As Africa’s top football spectacle begins, continental attention turns to Ivory Coast for whom AFCON means much more.
Abidjan, Ivory Coast – Cocktails being named after popular African footballers. Street merchants draped in samples of the orange-white-and-green Ivorian flags stacked for sale on their shoulders. Women decked in the jersey of Les Elephants, the senior men’s football team, dancing in the market. Wire designs of balls hung as overhead street decor alongside signs flanking the road from the airport into the Abidjan city centre. Big screens going up at large open-air beer parlours or maquis, across the nation.
On the eve of the 34th edition of the African Cup of Nations (AFCON), host country Ivory Coast is agog with anticipation.
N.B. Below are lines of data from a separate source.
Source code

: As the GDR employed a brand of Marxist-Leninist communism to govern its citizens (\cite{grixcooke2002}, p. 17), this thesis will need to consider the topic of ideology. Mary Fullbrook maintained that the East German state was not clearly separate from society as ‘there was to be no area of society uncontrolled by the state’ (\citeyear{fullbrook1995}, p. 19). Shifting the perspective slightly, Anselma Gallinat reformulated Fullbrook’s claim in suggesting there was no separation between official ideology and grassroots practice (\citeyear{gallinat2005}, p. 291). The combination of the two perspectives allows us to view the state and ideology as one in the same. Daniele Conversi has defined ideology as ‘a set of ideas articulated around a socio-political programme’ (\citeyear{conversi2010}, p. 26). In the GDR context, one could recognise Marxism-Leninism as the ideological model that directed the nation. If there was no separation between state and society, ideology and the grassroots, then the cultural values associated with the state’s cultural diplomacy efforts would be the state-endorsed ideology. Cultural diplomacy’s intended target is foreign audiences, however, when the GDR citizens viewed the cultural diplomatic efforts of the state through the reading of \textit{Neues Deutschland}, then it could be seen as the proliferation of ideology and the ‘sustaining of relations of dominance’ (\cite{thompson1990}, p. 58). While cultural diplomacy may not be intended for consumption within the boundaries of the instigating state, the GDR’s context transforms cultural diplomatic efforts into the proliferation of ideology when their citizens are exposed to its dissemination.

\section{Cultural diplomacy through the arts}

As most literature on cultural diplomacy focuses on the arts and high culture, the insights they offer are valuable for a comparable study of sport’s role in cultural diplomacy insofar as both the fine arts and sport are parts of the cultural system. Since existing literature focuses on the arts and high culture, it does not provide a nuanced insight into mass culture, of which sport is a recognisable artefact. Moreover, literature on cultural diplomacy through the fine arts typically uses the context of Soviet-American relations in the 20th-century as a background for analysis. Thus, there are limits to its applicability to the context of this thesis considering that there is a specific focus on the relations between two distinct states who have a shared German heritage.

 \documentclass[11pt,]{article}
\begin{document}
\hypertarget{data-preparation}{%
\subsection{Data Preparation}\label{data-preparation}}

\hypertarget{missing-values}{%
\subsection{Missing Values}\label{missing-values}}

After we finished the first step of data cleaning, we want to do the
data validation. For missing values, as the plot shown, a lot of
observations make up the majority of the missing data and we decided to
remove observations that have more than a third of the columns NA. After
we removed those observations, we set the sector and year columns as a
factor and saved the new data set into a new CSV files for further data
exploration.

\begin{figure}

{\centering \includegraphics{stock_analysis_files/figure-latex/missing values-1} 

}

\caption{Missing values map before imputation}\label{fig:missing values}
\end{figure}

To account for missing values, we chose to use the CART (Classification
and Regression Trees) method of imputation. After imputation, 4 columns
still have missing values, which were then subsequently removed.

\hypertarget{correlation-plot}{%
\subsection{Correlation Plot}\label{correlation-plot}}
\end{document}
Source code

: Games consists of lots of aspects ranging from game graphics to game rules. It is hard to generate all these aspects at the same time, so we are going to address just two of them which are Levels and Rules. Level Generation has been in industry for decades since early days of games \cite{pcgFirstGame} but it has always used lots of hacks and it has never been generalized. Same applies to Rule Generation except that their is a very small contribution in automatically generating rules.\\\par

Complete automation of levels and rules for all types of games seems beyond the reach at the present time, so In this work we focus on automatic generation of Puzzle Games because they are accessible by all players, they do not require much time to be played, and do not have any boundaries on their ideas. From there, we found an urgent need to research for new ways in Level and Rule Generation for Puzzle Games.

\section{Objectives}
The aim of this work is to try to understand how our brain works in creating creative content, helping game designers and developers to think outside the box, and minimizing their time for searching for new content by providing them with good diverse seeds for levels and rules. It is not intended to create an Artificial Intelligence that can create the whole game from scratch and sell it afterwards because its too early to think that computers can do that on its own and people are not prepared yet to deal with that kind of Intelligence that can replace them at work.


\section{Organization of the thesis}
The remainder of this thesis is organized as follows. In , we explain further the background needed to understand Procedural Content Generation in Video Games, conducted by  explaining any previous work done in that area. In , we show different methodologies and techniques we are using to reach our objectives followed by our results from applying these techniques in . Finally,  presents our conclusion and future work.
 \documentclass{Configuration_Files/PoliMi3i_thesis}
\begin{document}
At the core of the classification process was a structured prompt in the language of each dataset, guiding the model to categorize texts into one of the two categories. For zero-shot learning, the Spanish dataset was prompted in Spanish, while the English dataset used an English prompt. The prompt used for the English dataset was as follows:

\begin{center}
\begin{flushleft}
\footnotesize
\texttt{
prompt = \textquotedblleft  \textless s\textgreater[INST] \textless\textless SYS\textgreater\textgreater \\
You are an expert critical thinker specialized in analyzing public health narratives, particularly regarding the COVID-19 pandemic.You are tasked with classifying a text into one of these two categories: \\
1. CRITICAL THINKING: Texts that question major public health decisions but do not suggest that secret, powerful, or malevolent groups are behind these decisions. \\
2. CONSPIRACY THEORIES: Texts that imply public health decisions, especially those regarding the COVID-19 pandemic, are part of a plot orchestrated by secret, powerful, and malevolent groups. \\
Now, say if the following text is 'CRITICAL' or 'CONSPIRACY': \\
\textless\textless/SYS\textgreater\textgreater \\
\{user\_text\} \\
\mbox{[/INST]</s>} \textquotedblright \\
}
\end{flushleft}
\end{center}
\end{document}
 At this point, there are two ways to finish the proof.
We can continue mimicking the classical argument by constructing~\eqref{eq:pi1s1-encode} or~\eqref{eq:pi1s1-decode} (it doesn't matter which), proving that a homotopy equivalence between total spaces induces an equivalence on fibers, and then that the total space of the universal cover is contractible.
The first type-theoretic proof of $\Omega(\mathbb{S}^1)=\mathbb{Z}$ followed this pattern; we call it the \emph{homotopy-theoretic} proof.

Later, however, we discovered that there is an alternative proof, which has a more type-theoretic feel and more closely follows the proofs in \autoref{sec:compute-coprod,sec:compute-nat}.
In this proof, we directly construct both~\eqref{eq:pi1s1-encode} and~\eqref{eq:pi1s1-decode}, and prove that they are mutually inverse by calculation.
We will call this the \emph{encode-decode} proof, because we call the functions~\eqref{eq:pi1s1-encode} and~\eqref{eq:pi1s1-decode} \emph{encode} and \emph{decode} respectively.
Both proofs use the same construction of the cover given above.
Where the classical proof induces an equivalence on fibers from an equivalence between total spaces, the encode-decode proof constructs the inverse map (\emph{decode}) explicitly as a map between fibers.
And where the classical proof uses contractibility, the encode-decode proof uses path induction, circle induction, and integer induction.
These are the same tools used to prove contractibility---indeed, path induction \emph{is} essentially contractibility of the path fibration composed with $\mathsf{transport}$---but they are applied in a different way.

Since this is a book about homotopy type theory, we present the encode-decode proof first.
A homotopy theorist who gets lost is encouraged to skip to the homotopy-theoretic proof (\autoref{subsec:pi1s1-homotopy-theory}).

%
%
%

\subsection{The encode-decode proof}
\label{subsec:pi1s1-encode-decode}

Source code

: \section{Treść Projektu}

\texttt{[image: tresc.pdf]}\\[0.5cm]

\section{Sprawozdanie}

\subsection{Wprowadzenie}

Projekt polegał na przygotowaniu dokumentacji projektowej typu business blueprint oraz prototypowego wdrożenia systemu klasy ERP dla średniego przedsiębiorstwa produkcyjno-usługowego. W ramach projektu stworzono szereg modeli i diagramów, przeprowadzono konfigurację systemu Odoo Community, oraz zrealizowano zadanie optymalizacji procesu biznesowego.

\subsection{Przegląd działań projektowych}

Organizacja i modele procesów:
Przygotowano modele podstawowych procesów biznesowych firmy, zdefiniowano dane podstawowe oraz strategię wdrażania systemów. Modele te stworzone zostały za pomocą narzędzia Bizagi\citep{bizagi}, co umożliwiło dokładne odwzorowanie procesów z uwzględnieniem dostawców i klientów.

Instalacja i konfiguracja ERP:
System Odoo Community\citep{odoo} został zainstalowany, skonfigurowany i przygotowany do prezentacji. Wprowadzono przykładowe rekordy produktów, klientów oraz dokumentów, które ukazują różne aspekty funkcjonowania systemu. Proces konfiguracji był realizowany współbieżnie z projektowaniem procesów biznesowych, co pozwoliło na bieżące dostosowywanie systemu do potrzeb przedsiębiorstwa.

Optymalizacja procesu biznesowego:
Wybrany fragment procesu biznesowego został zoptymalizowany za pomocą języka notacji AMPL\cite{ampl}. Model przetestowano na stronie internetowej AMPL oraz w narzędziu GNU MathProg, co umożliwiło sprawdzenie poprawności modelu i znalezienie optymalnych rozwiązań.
Nowhere is this more evident than in its commercial capital Abidjan, the economic powerhouse of Francophone Africa.
While the goals the 24 participating countries score during the footballing spectacle will likely elicit the loudest cheers, the tournament is also a source of patriotic joy for millions in this West African nation, where football has often been a tool for unity.
On several occasions, legendary striker Didier Drogba has used his stature as one of football’s greats and one of the most popular Africans alive, to call for lasting peace in his home country.
In October 2005, immediately after Les Elephants qualified for their first-ever appearance at the World Cup, Drogba, surrounded by his kneeling teammates pleaded with warring factions in the ongoing civil war, to lay down their arms. That wish was granted within a week.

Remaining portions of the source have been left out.